[TASK DESCRIPTION] In the records that follow, find each line with the word "figures" and copy it.

[AVAILABLE DATA]
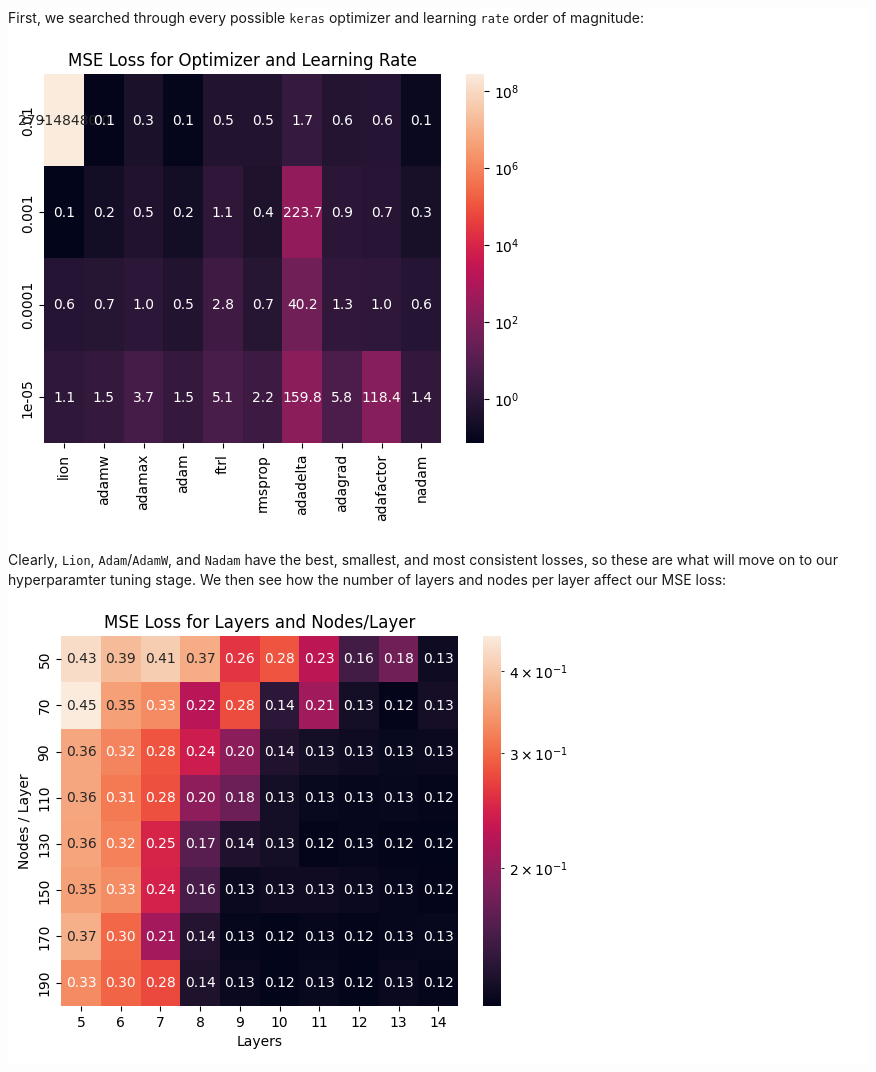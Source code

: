 First, we searched through every possible `keras` optimizer and learning `rate` order of magnitude:

![Optimizers Loss](figures/LossOptimizers.png)

Clearly, `Lion`, `Adam`/`AdamW`, and `Nadam` have the best, smallest, and most consistent losses, so these are what will move on to our hyperparamter tuning stage. We then see how the number of layers and nodes per layer affect our MSE loss:

![Nodes Loss](figures/LossNodes.png)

[RESPONSE BELOW]
![Optimizers Loss](figures/LossOptimizers.png)
![Nodes Loss](figures/LossNodes.png)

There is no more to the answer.